Hah? Perasaan apa ini? Rasanya seperti bongkahan es berat dan dingin yang tersisa di hatiku perlahan-lahan mencair. Aku selalu takut bertemu Ryu lagi. Aku tidak tahu bagaimana menghadapinya, dan aku yakin dia tidak ingin bertemu denganku lagi. Namun, ketika aku akhirnya bertemu dengannya, aku tidak percaya bahwa itu bukan masalah besar. Itu seperti, “Benarkah? Ini dia? Apa yang begitu aku takuti dan khawatirkan selama ini?”

“Hei, Ura.” Senyuman yang dimiliki Ryu selama ini meninggalkan wajahnya, dan itu berubah menjadi ekspresi tegas yang menyakitkan yang diwarnai dengan kesedihan. “Aku praktis kabur saat menjauhkan diri dari kalian bertiga, dan aku tidak pernah memberikan permintaan maaf yang pantas, Ura. Itu sebabnya hari ini aku—”

“Tidak apa-apa,” kataku, memotongnya. “Kau tidak perlu meminta maaf. Kau tidak berbuat kesalahan apa pun.”

“Tapi ….”

“Juga, aku juga tidak berbuat kesalahan apa pun, dan menurutku itu bukan salah siapa pun. Kita semua hanya melakukan yang terbaik, tapi entah kenapa kita salah paham satu sama lain dan akhirnya bentrok dengan cara yang aneh.” Ya, hanya itu saja. Sekarang aku akhirnya bisa melihatnya seperti itu dan memahami bagaimana semua itu terjadi.

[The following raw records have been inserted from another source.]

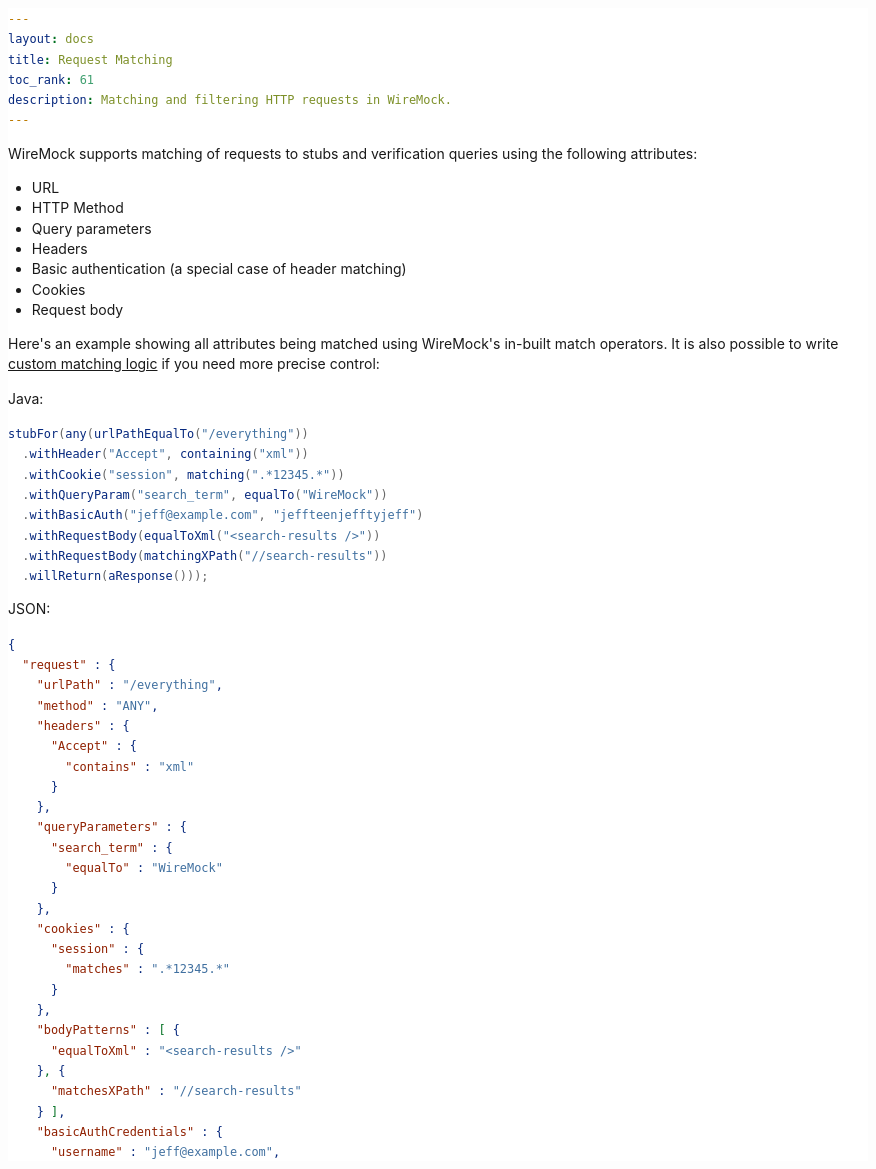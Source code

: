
 ```yaml
---
layout: docs
title: Request Matching
toc_rank: 61
description: Matching and filtering HTTP requests in WireMock.
---
```


WireMock supports matching of requests to stubs and verification queries using the following attributes:

* URL
* HTTP Method
* Query parameters
* Headers
* Basic authentication (a special case of header matching)
* Cookies
* Request body

Here's an example showing all attributes being matched using WireMock's in-built match operators. It is also possible to write [custom matching logic](/docs/extending-wiremock/#custom-request-matchers) if
you need more precise control:

Java:

```java
stubFor(any(urlPathEqualTo("/everything"))
  .withHeader("Accept", containing("xml"))
  .withCookie("session", matching(".*12345.*"))
  .withQueryParam("search_term", equalTo("WireMock"))
  .withBasicAuth("jeff@example.com", "jeffteenjefftyjeff")
  .withRequestBody(equalToXml("<search-results />"))
  .withRequestBody(matchingXPath("//search-results"))
  .willReturn(aResponse()));
```

JSON:

```json
{
  "request" : {
    "urlPath" : "/everything",
    "method" : "ANY",
    "headers" : {
      "Accept" : {
        "contains" : "xml"
      }
    },
    "queryParameters" : {
      "search_term" : {
        "equalTo" : "WireMock"
      }
    },
    "cookies" : {
      "session" : {
        "matches" : ".*12345.*"
      }
    },
    "bodyPatterns" : [ {
      "equalToXml" : "<search-results />"
    }, {
      "matchesXPath" : "//search-results"
    } ],
    "basicAuthCredentials" : {
      "username" : "jeff@example.com",
```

“… Oh ya. Mengerti, Ryu.” Aku tidak percaya aku mengatakan ini sendiri. “Aku menemukan seorang gadis yang kusuka.” Mata Ryu sedikit melebar, dan dia tampak tercengang.

“O-Oh, benarkah?”

“Ya. Benar.”

“Apakah itu … gadis yang memanggilmu untuk menemuiku?”

“B-Bagaimana kau tahu?”

“Oh, jadi itu benar-benar dia. Aku agak tahu dari getaran yang kudapatkan.”

… Ini memalukan. Mengapa aku begitu mudah dibaca?

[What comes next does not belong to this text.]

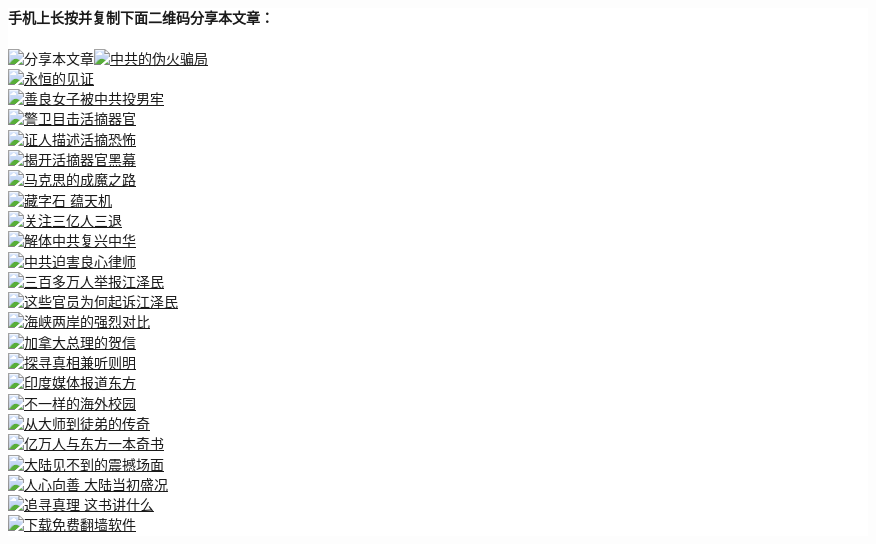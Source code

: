 <strong>手机上长按并复制下面二维码分享本文章：</strong><br><br><img src="https://quickchart.io/qr?size=256&text=https://github.com/1992513/djy/blob/master/gb/25/5/9/n14503271.md%231" title="分享本文章"></td><td VALIGN=TOP><a href="https://github.com/1992513/djy/blob/master/gb/16/1/21/n4622075.md?dfh#1" target="_blank"><img src="https://raw.githubusercontent.com/1992513/djy/master/gb/300/wei-f1.jpg" title="中共的伪火骗局"  alt="中共的伪火骗局"></a><br><a href="https://github.com/1992513/www/blob/master/README.md?dfh#9" target="_blank"><img src="https://raw.githubusercontent.com/1992513/djy/master/gb/300/yong-h.jpg" title="永恒的见证"  alt="永恒的见证"></a><br><a href="https://github.com/1992513/djy/blob/master/gb/13/9/29/n3974789.md?dfh#1" target="_blank"><img src="https://raw.githubusercontent.com/1992513/djy/master/gb/300/shang-lnz.jpg" title="善良女子被中共投男牢"  alt="善良女子被中共投男牢"></a><br><a href="https://github.com/1992513/djy/blob/master/gb/16/3/16/n4663449.md?dfh#1" target="_blank"><img src="https://raw.githubusercontent.com/1992513/djy/master/gb/300/huo-z3.jpg" title="警卫目击活摘器官"  alt="警卫目击活摘器官"></a><br><a href="https://github.com/1992513/djy/blob/master/gb/16/8/7/n8177641.md?dfh#1" target="_blank"><img src="https://raw.githubusercontent.com/1992513/djy/master/gb/300/huo-z4.jpg" title="证人描述活摘恐怖"  alt="证人描述活摘恐怖"></a><br><a href="https://github.com/1992513/djy/blob/master/gb/10/4/19/n2881569.md?dfh#1" target="_blank"><img src="https://raw.githubusercontent.com/1992513/djy/master/gb/300/huo-z1.jpg" title="揭开活摘器官黑幕"  alt="揭开活摘器官黑幕"></a><br><a href="https://github.com/1992513/djy/blob/master/gb/10/11/7/n3077476.md?dfh#1" target="_blank"><img src="https://raw.githubusercontent.com/1992513/djy/master/gb/300/ma-ks.jpg" title="马克思的成魔之路"  alt="马克思的成魔之路"></a><br><a href="https://github.com/1992513/djy/blob/master/gb/14/6/9/n4173977.md?dfh#1" target="_blank"><img src="https://raw.githubusercontent.com/1992513/djy/master/gb/300/chang-zs.jpg" title="藏字石 蕴天机"  alt="藏字石 蕴天机"></a><br><a href="https://github.com/1992513/djy/blob/master/gb/18/5/10/n10381511.md?dfh#1" target="_blank"><img src="https://raw.githubusercontent.com/1992513/djy/master/gb/300/st1.jpg" title="关注三亿人三退"  alt="关注三亿人三退"></a><br><a href="https://github.com/1992513/djy/blob/master/gb/18/3/21/n10237682.md?dfh#1" target="_blank"><img src="https://raw.githubusercontent.com/1992513/djy/master/gb/300/jie-t.jpg" title="解体中共复兴中华"  alt="解体中共复兴中华"></a><br><a href="https://github.com/1992513/djy/blob/master/gb/9/2/9/n2422991.md?dfh#1" target="_blank"><img src="https://raw.githubusercontent.com/1992513/djy/master/gb/300/gao-zs.jpg" title="中共迫害良心律师"  alt="中共迫害良心律师"></a><br><a href="https://github.com/1992513/djy/blob/master/gb/18/12/9/n10900044.md?dfh#1" target="_blank"><img src="https://raw.githubusercontent.com/1992513/djy/master/gb/300/sj1.jpg" title="三百多万人举报江泽民"  alt="三百多万人举报江泽民"></a><br><a href="https://github.com/1992513/djy/blob/master/gb/18/8/28/n10672014.md?dfh#1" target="_blank"><img src="https://raw.githubusercontent.com/1992513/djy/master/gb/300/sj2.jpg" title="这些官员为何起诉江泽民"  alt="这些官员为何起诉江泽民"></a><br><a href="https://github.com/1992513/djy/blob/master/gb/8/12/18/n2367165.md?dfh#1" target="_blank"><img src="https://raw.githubusercontent.com/1992513/djy/master/gb/300/liangan.jpg" title="海峡两岸的强烈对比"  alt="海峡两岸的强烈对比"></a><br><a href="https://github.com/1992513/djy/blob/master/gb/15/12/10/n4593139.md?dfh#1" target="_blank"><img src="https://raw.githubusercontent.com/1992513/djy/master/gb/300/jia-ndzl.jpg" title="加拿大总理的贺信"  alt="加拿大总理的贺信"></a><br><a href="https://github.com/1992513/djy/blob/master/gb/11/6/17/n3289382.md?dfh#1" target="_blank"><img src="https://raw.githubusercontent.com/1992513/djy/master/gb/300/xiao-wd.jpg" title="探寻真相兼听则明"  alt="探寻真相兼听则明"></a><br><a href="https://github.com/1992513/djy/blob/master/gb/18/10/27/n10812623.md?dfh#1" target="_blank"><img src="https://raw.githubusercontent.com/1992513/djy/master/gb/300/yindu.jpg" title="印度媒体报道东方"  alt="印度媒体报道东方"></a><br><a href="https://github.com/1992513/djy/blob/master/gb/18/6/9/n10469652.md?dfh#1" target="_blank"><img src="https://raw.githubusercontent.com/1992513/djy/master/gb/300/xie-j.jpg" title="不一样的海外校园"  alt="不一样的海外校园"></a><br><a href="https://github.com/1992513/djy/blob/master/gb/7/4/5/n1669415.md?dfh#1" target="_blank"><img src="https://raw.githubusercontent.com/1992513/djy/master/gb/300/li-up.jpg" title="从大师到徒弟的传奇"  alt="从大师到徒弟的传奇"></a><br><a href="https://github.com/1992513/djy/blob/master/gb/17/5/26/n9191512.md?dfh#1" target="_blank"><img src="https://raw.githubusercontent.com/1992513/djy/master/gb/300/zfl2.jpg" title="亿万人与东方一本奇书"  alt="亿万人与东方一本奇书"></a><br><a href="https://github.com/1992513/djy/blob/master/gb/13/11/27/n4020290.md?dfh#1" target="_blank"><img src="https://raw.githubusercontent.com/1992513/djy/master/gb/300/zhen-h.jpg" title="大陆见不到的震撼场面"  alt="大陆见不到的震撼场面"></a><br><a href="https://github.com/1992513/djy/blob/master/gb/15/7/17/n4482910.md?dfh#1" target="_blank"><img src="https://raw.githubusercontent.com/1992513/djy/master/gb/300/dalu-sk.jpg" title="人心向善 大陆当初盛况"  alt="人心向善 大陆当初盛况"></a><br><a href="https://github.com/1992513/djy/blob/master/gb/19/1/5/n10955468.md?dfh#1" target="_blank"><img src="https://raw.githubusercontent.com/1992513/djy/master/gb/300/zfl1.jpg" title="追寻真理 这书讲什么"  alt="追寻真理 这书讲什么"></a><br><a href="https://github.com/1992513/www/blob/master/README.md?dfh#1" target="_blank"><img src="https://raw.githubusercontent.com/1992513/djy/master/gb/300/fq1.jpg" title="下载免费翻墙软件"  alt="下载免费翻墙软件"></a><br></td></tr></table>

“Begitu, jadi itulah gadis yang kau sukai sekarang.”

“… Ya, benar.” Aku menghela napas dalam-dalam. “Aku tidak bisa menahan tawa pada diriku sendiri. Aku sangat tertekan karena patah hati yang buruk itu, tapi, meski begitu, aku langsung jatuh cinta dengan seorang gadis yang menjadi temanku.”

“….”

“Itulah kenapa … aku minta maaf. Aku telah menemukan gadis baru yang kusukai, dan aku menikmati kehidupan pelajar dan masa mudaku sepenuhnya. Aku bahkan belum memikirkanmu sejak aku masuk SMA, sampai aku bertemu denganmu sekarang.”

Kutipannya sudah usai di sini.